## Directions for this task
When copying the entries below, leave out every picture and keep the rest exact.

(Records drawn from a dataset)
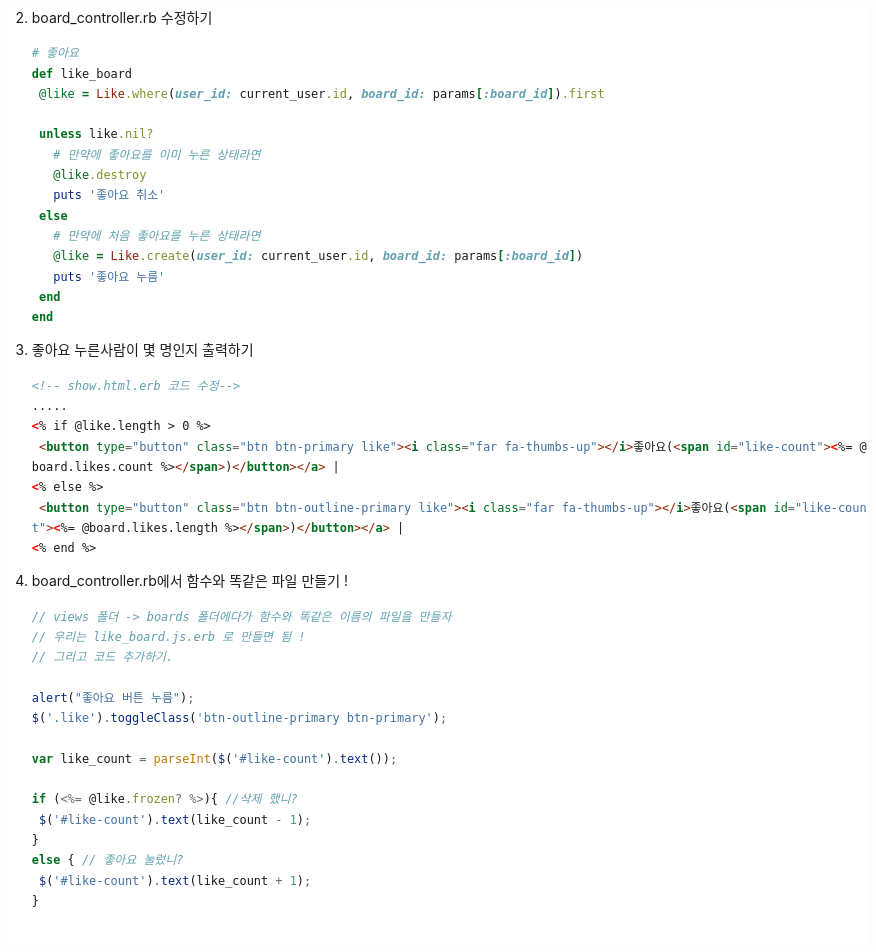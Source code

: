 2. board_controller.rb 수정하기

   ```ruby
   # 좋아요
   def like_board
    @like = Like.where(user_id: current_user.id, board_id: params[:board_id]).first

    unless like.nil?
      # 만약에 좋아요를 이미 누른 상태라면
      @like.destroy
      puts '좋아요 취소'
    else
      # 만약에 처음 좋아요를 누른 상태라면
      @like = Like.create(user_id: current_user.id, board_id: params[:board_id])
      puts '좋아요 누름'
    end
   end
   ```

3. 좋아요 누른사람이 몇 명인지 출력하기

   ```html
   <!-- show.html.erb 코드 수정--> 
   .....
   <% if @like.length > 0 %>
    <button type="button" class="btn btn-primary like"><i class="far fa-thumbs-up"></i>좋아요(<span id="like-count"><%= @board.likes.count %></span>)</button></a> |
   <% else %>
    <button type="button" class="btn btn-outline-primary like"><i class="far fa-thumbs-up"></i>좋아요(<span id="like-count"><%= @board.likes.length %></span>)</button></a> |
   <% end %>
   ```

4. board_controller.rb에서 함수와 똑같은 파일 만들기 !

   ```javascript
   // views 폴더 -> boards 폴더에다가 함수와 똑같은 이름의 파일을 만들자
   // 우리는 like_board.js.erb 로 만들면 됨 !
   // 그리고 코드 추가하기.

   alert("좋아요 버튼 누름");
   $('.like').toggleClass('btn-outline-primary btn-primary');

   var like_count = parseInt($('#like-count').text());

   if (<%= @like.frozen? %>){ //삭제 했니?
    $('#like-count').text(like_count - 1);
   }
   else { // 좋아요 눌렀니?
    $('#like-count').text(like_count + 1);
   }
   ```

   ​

## Output
Source code

: 2. board_controller.rb 수정하기

   ```ruby
   # 좋아요
   def like_board
    @like = Like.where(user_id: current_user.id, board_id: params[:board_id]).first

    unless like.nil?
      # 만약에 좋아요를 이미 누른 상태라면
      @like.destroy
      puts '좋아요 취소'
    else
      # 만약에 처음 좋아요를 누른 상태라면
      @like = Like.create(user_id: current_user.id, board_id: params[:board_id])
      puts '좋아요 누름'
    end
   end
   ```

3. 좋아요 누른사람이 몇 명인지 출력하기

   ```html
   <!-- show.html.erb 코드 수정--> 
   .....
   <% if @like.length > 0 %>
    <button type="button" class="btn btn-primary like"><i class="far fa-thumbs-up"></i>좋아요(<span id="like-count"><%= @board.likes.count %></span>)</button></a> |
   <% else %>
    <button type="button" class="btn btn-outline-primary like"><i class="far fa-thumbs-up"></i>좋아요(<span id="like-count"><%= @board.likes.length %></span>)</button></a> |
   <% end %>
   ```

4. board_controller.rb에서 함수와 똑같은 파일 만들기 !

   ```javascript
   // views 폴더 -> boards 폴더에다가 함수와 똑같은 이름의 파일을 만들자
   // 우리는 like_board.js.erb 로 만들면 됨 !
   // 그리고 코드 추가하기.

   alert("좋아요 버튼 누름");
   $('.like').toggleClass('btn-outline-primary btn-primary');

   var like_count = parseInt($('#like-count').text());

   if (<%= @like.frozen? %>){ //삭제 했니?
    $('#like-count').text(like_count - 1);
   }
   else { // 좋아요 눌렀니?
    $('#like-count').text(like_count + 1);
   }
   ```

   ​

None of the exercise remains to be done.